Monitoring tells you that something is wrong. A dashboard goes red. An alert fires. Latency exceeded the threshold.
Observability tells you why something is wrong — by letting you ask arbitrary questions about the internal state of your system without needing to predict those questions in advance.
The classic framing: a system is observable if you can understand its internal state from its external outputs, without shipping new code to answer your question.
That’s the bar. Most systems don’t clear it.
The reason is almost always the same: teams add logs, metrics, or traces reactively — after an incident reveals a blind spot — rather than designing their observability stack deliberately before the incident happens. Good LLD includes observability hooks as first-class design decisions. Not afterthoughts. Not “we’ll add logging later.”
2. Logs: What They’re Good For and Where They Break
What Logs Actually Are
A log is a discrete, structured record that something happened at a point in time. It captures context at the moment of an event.
Good structured logging looks like this:
checkout-service — structured log event
{
"timestamp": "2025-03-14T23:47:12.441Z",
"level": "ERROR",
"service": "checkout-service",
"traceId": "4bf9-2abc-7d12",
"spanId": "8a3c-1b22",
"orderId": "ORD-98234",
"userId": "USR-44102",
"event": "payment_gateway_timeout",
"durationMs": 5003,
"message": "Payment gateway did not respond within 5s. Retrying."
}Notice what’s in there: not just the event — the traceId, the orderId, the userId, the durationMs. Structured logs are queryable, filterable, joinable with other signals. Logs without structure are noise. "Error: timeout" logged as a plain string tells you almost nothing useful in a real incident.
What Logs Are Good For
Event details with full context. What was the payload? What did the service decide and why? What was the exception and its stack trace? Metrics and traces don’t carry this. Logs do.
Debugging specific cases. If you have the orderId of a failing request, structured logs let you reconstruct exactly what the service saw and did, step by step.
Audit trails. Who did what, when, to which resource. A logs job. Not metrics. Not traces.

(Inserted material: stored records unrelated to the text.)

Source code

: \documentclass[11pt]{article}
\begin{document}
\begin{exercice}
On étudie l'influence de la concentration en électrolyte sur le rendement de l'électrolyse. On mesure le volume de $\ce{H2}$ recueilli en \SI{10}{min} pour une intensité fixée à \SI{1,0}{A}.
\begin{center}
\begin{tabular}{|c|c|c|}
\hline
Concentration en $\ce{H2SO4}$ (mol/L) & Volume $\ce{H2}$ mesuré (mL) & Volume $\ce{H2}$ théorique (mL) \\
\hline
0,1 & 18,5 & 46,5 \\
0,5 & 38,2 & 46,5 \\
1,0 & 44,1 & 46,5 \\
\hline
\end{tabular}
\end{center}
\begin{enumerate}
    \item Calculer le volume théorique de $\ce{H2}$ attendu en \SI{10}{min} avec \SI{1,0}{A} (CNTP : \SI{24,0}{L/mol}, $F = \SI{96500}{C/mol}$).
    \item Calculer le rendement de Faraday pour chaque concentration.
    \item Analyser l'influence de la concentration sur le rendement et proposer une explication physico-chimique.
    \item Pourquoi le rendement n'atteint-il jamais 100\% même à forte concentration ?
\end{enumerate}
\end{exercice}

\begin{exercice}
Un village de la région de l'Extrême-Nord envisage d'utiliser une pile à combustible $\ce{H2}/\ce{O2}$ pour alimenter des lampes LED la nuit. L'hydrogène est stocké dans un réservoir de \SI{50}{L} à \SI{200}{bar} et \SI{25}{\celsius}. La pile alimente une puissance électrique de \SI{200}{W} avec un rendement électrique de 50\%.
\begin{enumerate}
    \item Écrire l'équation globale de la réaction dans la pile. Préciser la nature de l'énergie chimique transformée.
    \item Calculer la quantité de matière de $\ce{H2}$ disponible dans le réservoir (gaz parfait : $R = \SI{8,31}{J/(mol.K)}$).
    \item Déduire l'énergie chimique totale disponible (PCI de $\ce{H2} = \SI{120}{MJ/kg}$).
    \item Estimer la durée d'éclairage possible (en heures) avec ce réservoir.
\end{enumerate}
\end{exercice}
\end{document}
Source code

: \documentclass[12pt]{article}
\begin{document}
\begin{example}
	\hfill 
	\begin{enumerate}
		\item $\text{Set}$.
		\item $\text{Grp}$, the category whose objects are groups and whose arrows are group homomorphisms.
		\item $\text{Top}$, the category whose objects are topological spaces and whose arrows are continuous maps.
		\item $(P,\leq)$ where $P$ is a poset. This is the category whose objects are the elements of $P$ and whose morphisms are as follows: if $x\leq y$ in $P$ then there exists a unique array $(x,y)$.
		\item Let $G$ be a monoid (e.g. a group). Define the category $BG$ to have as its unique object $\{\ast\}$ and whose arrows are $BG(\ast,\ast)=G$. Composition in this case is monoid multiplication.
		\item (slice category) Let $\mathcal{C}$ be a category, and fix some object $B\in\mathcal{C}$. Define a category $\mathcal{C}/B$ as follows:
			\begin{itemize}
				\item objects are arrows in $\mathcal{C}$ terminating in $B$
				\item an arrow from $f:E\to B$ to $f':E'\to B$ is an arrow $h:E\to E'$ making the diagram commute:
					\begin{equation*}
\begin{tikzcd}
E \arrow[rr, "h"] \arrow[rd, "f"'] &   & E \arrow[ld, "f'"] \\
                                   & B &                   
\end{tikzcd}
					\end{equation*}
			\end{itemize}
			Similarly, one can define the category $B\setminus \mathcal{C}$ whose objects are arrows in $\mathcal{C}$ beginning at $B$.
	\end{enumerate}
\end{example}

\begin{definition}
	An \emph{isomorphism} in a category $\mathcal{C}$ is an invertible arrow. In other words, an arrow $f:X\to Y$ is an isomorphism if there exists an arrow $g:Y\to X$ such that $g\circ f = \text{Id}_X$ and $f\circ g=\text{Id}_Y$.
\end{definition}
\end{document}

Unexpected state capture. A warning when a valid-but-unusual condition is hit. An error when an exception is caught. Discrete events — log them.
Where Logs Break Down
Volume and cost. At meaningful scale, logs are expensive to store and slow to query. Shipping every log line for every request at 10,000 RPS is not free. Teams either pay a lot, or they sample aggressively — which means the log you need might not be there when you need it.
Aggregation is painful. You cannot easily ask “what percentage of checkout requests failed in the last 5 minutes?” from raw logs without a heavy query layer on top. This is what metrics are for. Using logs to answer aggregate questions is a sign you’re missing the second pillar.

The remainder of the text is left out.